Credit: It is the practice of the graduate schools to give credit for work done in the Linguistic Institute upon the terms that apply to work done in another graduate school of recognized standing.

Classes: Unless otherwise noted, classes will meet five times a week. Two courses are expected to occupy a student's entire time. From the descriptions printed below, students will probably be able to determine which courses they can pursue most profitably, but the Director will be glad to confer with them by letter.

Books: Since most of the required books are not kept in stock at the book stores, students should order them at least three weeks ahead, and foreign books should be ordered six weeks ahead. They may be ordered through the Yale Cooperative Corporation, 237 Elm St., New Haven; or Whitlock's Book Store, Inc., 219 Elm St., New Haven. Foreign books may be ordered from G. Reuschel, Room 412, 155 Court St., New Haven.

Registration: All who intend to become members of the Institute are requested to notify the Director as soon as they conveniently can, and to inform him which courses, if any, they expect to follow.

Address: All inquiries should be addressed to the Linguistic Institute, Box 1849 Yale Station, New Haven, Conn.

COURSES

Introduction to Linguistic Science. Mr. Prokosch.-A survey of the history of the science; a classification of languages with special consideration of the Indo-European group; phonetic trend, phonetic law, and analogical drift; word structure, principles of etymology, outline of comparative syntax. Reading knowledge of German and French essential, acquaintance with Latin and Greek desirable.

Philological Phonetics. Mr. Russell.—Special attention will be paid to recént x-ray and other experimental evidence which tends to disprove certain of the traditional ideas as to tongue position in the pronouncing of vowels and also of continuant and stop consonants.

Experimental Phonetics. Mr. Russell.- Individual research upon problems of interest to the members of the course; especially problems presented by language intonation, poetic rhythm or metrics, stress or accent, etc. Some recently devised apparatus, which considerably facilitiates such investigation, will be available.

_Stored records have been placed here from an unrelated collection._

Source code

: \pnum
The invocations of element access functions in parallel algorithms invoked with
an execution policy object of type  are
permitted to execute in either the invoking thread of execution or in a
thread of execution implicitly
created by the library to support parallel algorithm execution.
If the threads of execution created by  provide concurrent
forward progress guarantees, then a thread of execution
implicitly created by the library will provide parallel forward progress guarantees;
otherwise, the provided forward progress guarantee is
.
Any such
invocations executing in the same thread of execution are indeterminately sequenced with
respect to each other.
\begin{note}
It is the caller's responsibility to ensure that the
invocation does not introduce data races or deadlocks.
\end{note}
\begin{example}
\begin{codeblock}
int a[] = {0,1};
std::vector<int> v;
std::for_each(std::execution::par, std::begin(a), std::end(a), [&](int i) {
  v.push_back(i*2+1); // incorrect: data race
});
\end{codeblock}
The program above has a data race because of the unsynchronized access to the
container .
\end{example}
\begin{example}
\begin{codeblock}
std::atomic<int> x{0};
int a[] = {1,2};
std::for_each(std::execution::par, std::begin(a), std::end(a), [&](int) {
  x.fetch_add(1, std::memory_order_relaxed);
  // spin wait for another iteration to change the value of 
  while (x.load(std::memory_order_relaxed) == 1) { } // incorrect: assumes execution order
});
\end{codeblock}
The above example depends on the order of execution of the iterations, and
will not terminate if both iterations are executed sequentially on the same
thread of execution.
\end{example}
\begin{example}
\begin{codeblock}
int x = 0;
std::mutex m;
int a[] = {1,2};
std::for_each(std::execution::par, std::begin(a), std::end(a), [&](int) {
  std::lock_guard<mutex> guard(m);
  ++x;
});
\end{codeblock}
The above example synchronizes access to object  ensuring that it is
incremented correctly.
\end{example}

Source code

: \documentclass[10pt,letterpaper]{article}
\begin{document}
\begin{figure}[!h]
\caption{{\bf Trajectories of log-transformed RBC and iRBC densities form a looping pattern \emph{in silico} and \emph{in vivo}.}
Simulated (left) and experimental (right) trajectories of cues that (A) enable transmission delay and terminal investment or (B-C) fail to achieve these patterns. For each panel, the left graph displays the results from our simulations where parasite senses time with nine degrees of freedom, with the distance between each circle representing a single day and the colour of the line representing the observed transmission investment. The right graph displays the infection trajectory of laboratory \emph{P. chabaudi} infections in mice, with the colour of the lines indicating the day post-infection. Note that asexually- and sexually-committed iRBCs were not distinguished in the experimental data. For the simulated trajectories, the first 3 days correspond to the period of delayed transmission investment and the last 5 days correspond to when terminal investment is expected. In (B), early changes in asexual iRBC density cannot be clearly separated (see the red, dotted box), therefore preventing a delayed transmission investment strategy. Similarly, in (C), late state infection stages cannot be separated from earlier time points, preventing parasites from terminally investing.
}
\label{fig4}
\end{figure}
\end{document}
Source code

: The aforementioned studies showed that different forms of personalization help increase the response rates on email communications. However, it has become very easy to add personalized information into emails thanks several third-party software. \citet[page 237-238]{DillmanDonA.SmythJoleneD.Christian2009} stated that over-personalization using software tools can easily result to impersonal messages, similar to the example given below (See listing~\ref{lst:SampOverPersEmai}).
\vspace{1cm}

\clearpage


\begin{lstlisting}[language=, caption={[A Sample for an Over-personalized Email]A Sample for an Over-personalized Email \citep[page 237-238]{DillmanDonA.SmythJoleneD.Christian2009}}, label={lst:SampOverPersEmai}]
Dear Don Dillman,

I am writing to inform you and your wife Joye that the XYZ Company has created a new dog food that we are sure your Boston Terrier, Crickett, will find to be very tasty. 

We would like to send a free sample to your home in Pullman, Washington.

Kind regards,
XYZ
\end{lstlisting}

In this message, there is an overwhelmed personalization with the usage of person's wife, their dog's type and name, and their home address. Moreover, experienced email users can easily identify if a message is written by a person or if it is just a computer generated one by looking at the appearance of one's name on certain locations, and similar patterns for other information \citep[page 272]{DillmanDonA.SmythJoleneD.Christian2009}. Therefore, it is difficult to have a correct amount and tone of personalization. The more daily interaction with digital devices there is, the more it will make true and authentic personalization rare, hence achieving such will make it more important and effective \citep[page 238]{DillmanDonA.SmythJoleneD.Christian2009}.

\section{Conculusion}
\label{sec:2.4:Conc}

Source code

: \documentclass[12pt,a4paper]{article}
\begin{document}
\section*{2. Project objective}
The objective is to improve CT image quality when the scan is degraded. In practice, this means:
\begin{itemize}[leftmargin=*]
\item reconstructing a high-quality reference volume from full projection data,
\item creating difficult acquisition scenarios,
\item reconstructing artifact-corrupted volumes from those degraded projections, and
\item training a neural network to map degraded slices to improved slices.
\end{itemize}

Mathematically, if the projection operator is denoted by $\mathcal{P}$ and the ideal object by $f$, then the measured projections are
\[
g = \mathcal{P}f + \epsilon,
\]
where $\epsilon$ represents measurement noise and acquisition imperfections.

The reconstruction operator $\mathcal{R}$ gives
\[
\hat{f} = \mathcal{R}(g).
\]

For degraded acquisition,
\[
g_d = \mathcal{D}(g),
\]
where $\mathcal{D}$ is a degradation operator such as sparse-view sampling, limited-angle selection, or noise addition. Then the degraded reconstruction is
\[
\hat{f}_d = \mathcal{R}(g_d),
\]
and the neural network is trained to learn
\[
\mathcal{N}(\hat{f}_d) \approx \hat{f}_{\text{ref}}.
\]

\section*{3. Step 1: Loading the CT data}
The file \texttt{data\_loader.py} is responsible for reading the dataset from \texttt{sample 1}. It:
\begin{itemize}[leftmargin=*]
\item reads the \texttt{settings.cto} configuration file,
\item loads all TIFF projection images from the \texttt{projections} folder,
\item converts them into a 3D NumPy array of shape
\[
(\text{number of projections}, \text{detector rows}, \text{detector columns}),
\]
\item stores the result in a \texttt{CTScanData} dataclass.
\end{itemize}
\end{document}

Psychology of Language. Mr. Esper.—The biological and social basis of language; development of speech in the child; the behavior principles involved in linguistic classification and in analogic change; the relations between linguistic and manual behavior; the experimental approach to linguistic problems.

The Sociological Study of Language; A Seminar. Mr. Saleski.An attempt (1) to define the place of the study of language in the field of Sociology, (2) to build up a systematic outline of sociological problems in language, (3) to determine a general method of attacking these problems, (4) to enter on the investigation of a few such problems, as circumstances may permit.

Sanskrit. Mr. Edgerton.-Elements of the grammar. Lectures on the phonology and morphology from the historic and comparative standpoint. Analysis of easy texts. Text-books: Whitney, Sanskrit Grammar, 2nd ed., Leipzig and Boston; Lanman, Sanskrit Reader, Boston.